= Progressive Conservative Party of Ontario candidates in the 1985 Ontario provincial election =

The Progressive Conservative Party of Ontario ran a full slate of candidates in the 1985 provincial election, and won 52 seats out of 130 to win a minority government. They were defeated in the legislature shortly after the election. Many of the party's candidates have their own biography pages; information about others may be found here.

==Harriet Wolman (Oakwood)==
Wolman is a legal conveyancer in private life. She was elected to the York Borough Board of Education for the city's second ward in 1974, and was named chairman of the board after being re-elected without opposition two years later. Shortly after her appointment, she argued that the board should play a stronger role in fighting racism in Toronto.

She later defended the purchase of a $250,000 country camp in 1978, arguing that the board had previously spent large sums of money to rent other facilities for outdoor studies. Endorsed for re-election by The Globe and Mail newspaper in 1978, she was narrowly returned despite the controversy over the board's purchase. She was not re-appointed as chairman.
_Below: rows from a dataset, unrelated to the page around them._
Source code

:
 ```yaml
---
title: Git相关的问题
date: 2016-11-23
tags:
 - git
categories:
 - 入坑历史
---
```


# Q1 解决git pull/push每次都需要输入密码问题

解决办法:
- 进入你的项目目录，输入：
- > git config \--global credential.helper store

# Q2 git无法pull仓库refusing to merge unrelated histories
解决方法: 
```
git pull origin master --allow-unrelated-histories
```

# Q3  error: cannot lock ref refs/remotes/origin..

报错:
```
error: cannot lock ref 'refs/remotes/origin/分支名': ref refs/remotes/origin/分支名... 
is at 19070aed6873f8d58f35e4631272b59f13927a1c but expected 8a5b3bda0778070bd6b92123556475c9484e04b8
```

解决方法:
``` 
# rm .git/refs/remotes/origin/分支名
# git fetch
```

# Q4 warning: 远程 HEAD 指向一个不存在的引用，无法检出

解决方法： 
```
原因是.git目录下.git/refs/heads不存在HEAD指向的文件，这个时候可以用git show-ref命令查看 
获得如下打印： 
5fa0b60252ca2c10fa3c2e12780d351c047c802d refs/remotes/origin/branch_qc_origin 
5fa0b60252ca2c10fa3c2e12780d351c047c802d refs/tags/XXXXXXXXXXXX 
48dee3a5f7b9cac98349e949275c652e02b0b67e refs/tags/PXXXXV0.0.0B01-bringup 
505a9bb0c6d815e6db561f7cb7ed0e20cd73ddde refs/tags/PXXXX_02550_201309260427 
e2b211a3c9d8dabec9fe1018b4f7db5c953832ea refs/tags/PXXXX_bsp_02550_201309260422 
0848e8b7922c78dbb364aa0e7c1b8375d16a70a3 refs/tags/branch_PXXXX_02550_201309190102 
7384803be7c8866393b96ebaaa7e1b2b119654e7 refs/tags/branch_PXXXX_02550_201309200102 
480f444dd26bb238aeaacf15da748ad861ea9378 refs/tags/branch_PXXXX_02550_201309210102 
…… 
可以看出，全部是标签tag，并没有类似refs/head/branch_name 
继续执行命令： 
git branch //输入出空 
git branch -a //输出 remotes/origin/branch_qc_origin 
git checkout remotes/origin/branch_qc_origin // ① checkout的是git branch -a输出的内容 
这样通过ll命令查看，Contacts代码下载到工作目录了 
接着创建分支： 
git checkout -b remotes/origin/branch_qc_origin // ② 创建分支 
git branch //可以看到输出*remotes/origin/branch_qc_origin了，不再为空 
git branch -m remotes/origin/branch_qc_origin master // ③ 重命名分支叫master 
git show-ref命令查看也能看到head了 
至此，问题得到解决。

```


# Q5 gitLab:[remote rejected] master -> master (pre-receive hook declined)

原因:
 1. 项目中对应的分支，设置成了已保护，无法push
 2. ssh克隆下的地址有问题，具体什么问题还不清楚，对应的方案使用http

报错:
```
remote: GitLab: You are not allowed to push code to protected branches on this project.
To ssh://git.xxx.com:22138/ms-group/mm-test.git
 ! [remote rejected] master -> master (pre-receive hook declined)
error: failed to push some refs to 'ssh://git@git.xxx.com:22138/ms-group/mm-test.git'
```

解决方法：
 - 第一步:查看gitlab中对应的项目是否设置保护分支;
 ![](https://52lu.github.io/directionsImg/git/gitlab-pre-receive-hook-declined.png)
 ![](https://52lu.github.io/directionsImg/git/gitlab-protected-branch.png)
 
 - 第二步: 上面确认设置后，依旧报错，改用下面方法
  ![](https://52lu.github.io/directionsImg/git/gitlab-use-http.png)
Wolman campaigned for the York Board of Control in 1980, but was defeated. She later served as special assistant to Progressive Conservative cabinet minister Larry Grossman.
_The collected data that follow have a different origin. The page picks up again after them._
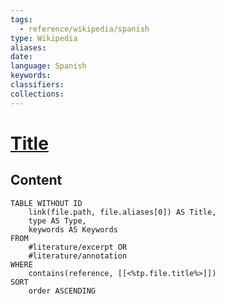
 ```yaml
---
tags:
  - reference/wikipedia/spanish
type: Wikipedia
aliases:
date:
language: Spanish
keywords:
classifiers:
collections:
---
```


# [Title](https://es.wikipedia.org/w/index.php?title=Producto_tensorial<%tp.file.title%>&oldid=)

## Content
```dataview
TABLE WITHOUT ID
    link(file.path, file.aliases[0]) AS Title,
    type AS Type,
    keywords AS Keywords
FROM
    #literature/excerpt OR
    #literature/annotation
WHERE
    contains(reference, [[<%tp.file.title%>]])
SORT
    order ASCENDING
```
Wolman campaigned for the Legislative Assembly of Ontario in 1981 and 1985 as a Progressive Conservative candidate, but lost both times to New Democratic Party incumbent Tony Grande. She was later appointed to the Canadian government's Convention Refugee Determination Division in Toronto. She was also the chairman of the public affairs committee of the Ontario Long Term Residential Care Association, and managing director of a retirement home.

===Electoral record===

v; t; e; 1985 Ontario general election: Oakwood
| Party | Candidate | Votes | % |
|  | New Democratic | Tony Grande | 10,407 | 41.63 |
|  | Liberal | Joe Ricciuti | 9,631 | 38.52 |
|  | Progressive Conservative | Harriet Wolman | 4,636 | 18.54 |
|  | Communist | Mike Sterling | 327 | 1.31 |
| Total valid votes |  |  | 25,001 | 100.00 |
| Total rejected, unmarked and declined ballots |  |  | 308 |  |
| Turnout |  |  | 25,309 | 68.62 |
| Electors on the lists |  |  | 36,884 |  |

v; t; e; 1981 Ontario general election: Oakwood
| Party | Candidate | Votes | % | Expenditures |
|  | New Democratic | Tony Grande | 8,862 | 45.17 | $12,929 |
|  | Progressive Conservative | Harriet Wolman | 5,961 | 30.39 | $24,885 |
|  | Liberal | Jean M. Gammage | 4,171 | 21.26 | $14,485 |
|  | Communist | Nan McDonald | 624 | 3.18 | $1,122 |
| Total valid votes |  |  | 19,618 | 100.00 |  |
| Total rejected, unmarked and declined ballots |  |  | 315 |  |  |
| Turnout |  |  | 19,933 | 56.22 |  |
| Electors on the lists |  |  | 35,453 |  |  |

==Elaine Herzog (St. Catharines)==
Herzog had been a regional councillor and chair of the local Board of Education before campaigning for provincial office. In 1985, she criticized the regional government of Niagara for being unable to reform itself, and bring about efficiencies. She received 9,029 votes (25.39%) in 1987, finishing second against Liberal incumbent Jim Bradley.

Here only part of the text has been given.